一度目は、ベランダから転落した親父を助けようとしてかけた。
「……ん……」
親父は起きなかったけど、松葉は目を覚ましそうだった。
俺が置きっぱなしにしたウォッカを一気飲みして、急性アルコール中毒になりかけたらしい。医者には一緒に飲んでいたと嘘をついた。こっ酷く叱られたが、仕方がない。
だが、それはそれとして点滴をして、目を覚ませばすぐにでも帰ることができる。
昨日、小町は引っ越しの手伝いとして松葉も呼んでいたらしい。確かに彼女には俺たちが学友だと話してあり、旦那になるはずだった松葉と、その友だちである俺に引っ越しを手伝ってもらうつもりだったらしい。
それを聞いたのが午後五時頃。小町からかかってきた電話で知った。
小町は呼んだはずの松葉が来なかったことを不思議に思い、作業中、何度かメールを打ったらしい。だが、返事はなく、俺が帰った後に電話もしたがそれにも出ないと心配していた。
あの女は引越し作業の後、俺が松葉と言い争っていたとは思いもしないのだろう。心配だ心配だと言う小町が鬱陶しく、そんなに心配なら部屋に行けと言おうとした時、私の代わりに行ってきてと頼まれた。

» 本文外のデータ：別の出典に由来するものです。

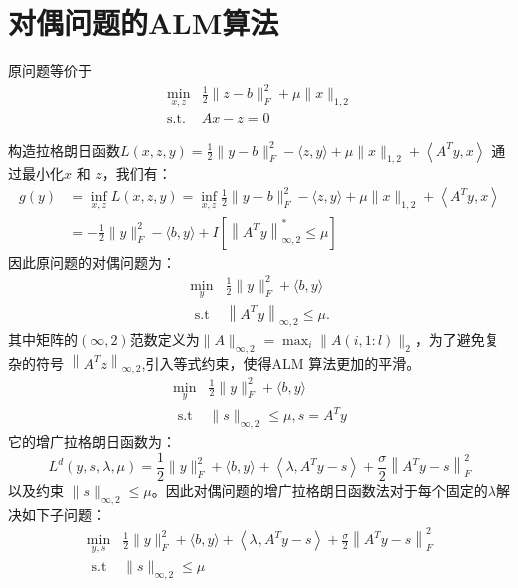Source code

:\documentclass[12pt]{article}
\begin{document}
 
 \section{对偶问题的ALM算法}
 原问题等价于
 \begin{equation*}
 	\begin{aligned}
 		\min \limits_{x,z}&  \frac{1}{2}\|z-b\|_F^2+\mu\|x\|_{1,2}\\
 		\text{s.t. }& Ax-z=0
 	\end{aligned}
 \end{equation*}

 构造拉格朗日函数$L(x,z,y) = \frac{1}{2}\|y-b\|_F^2-\langle z, y\rangle+\mu\|x\|_{1,2}+\left\langle A^T y, x\right\rangle $
 通过最小化$x$ 和 $z$，我们有：
 $$
 \begin{aligned}
 	g(y) & =\inf _{x, z} L(x, z, y)=\inf _{x, z}  \frac{1}{2}\|y-b\|_F^2-\langle z, y\rangle+\mu\|x\|_{1,2}+\left\langle A^T y, x\right\rangle \\
 	& =-\frac{1}{2}\|y\|_F^2-\langle b, y\rangle+I\left[\left\|A^T y\right\|_{\infty, 2}^* \leq \mu\right]
 \end{aligned}
 $$
 因此原问题的对偶问题为：
 $$
 \begin{array}{cl}
 	\min _y & \frac{1}{2}\|y\|_F^2+\langle b, y\rangle \\
 	\text { s.t } & \left\|A^T y\right\|_{\infty, 2} \leq \mu .
 \end{array}
 $$
其中矩阵的$(\infty, 2)$范数定义为$\|A\|_{\infty, 2}=\max _i\|A(i, 1: l)\|_2$，为了避免复杂的符号 $\left\|A^T z\right\|_{\infty, 2}$,引入等式约束，使得ALM 算法更加的平滑。
 $$
 \begin{array}{ll}
 	\min _y & \frac{1}{2}\|y\|_F^2+\langle b, y\rangle \\
 	\text { s.t } & \|s\|_{\infty, 2} \leq \mu, s=A^T y
 \end{array}
 $$
 它的增广拉格朗日函数为：
 $$
 L^d(y, s, \lambda, \mu)=\frac{1}{2}\|y\|_F^2+\langle b, y\rangle+\left\langle\lambda, A^T y-s\right\rangle+\frac{\sigma}{2}\left\|A^T y-s\right\|_F^2
 $$
 以及约束 $\|s\|_{\infty, 2} \leq \mu$。因此对偶问题的增广拉格朗日函数法对于每个固定的$\lambda$解决如下子问题：
 $$
 \begin{array}{ll}
 	\min _{y,s} & \frac{1}{2}\|y\|_F^2+\langle b, y\rangle+\left\langle\lambda, A^T y -s\right\rangle+\frac{\sigma}{2}\left\|A^T y -s\right\|_F^2 \\
 	\text { s.t } & \|s\|_{\infty, 2} \leq \mu
 \end{array}
 $$
\end{document}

面倒に思いながらも言い訳が立つようにわざわざ松葉の部屋に出向いて、チャイムを鳴らした。応答がなく、まだ友だちだった頃にもらった合鍵で部屋に入った。酔っ払ってぐでんぐでんになった松葉の体をまさぐり、上下の服から鍵を探し出す手間を省くための鍵だ。
酔った松葉を運ぶのは俺の特権だった。眠たいからか、甘えるようにすり寄ってくる松葉がかわいかった。
そんな思い出が霞むほど、扉を開けた瞬間にあり得ないくらいのアルコール臭が漂ってきた。こんなににおうほど松葉が飲むなんて信じられなかった。
松葉はそれほど酒に強くない。ビール一、二杯で赤くなる。
だから、冷蔵庫の前でウォッカの瓶片手にぐったりした松葉を見た時、血が凍りつくような気がした。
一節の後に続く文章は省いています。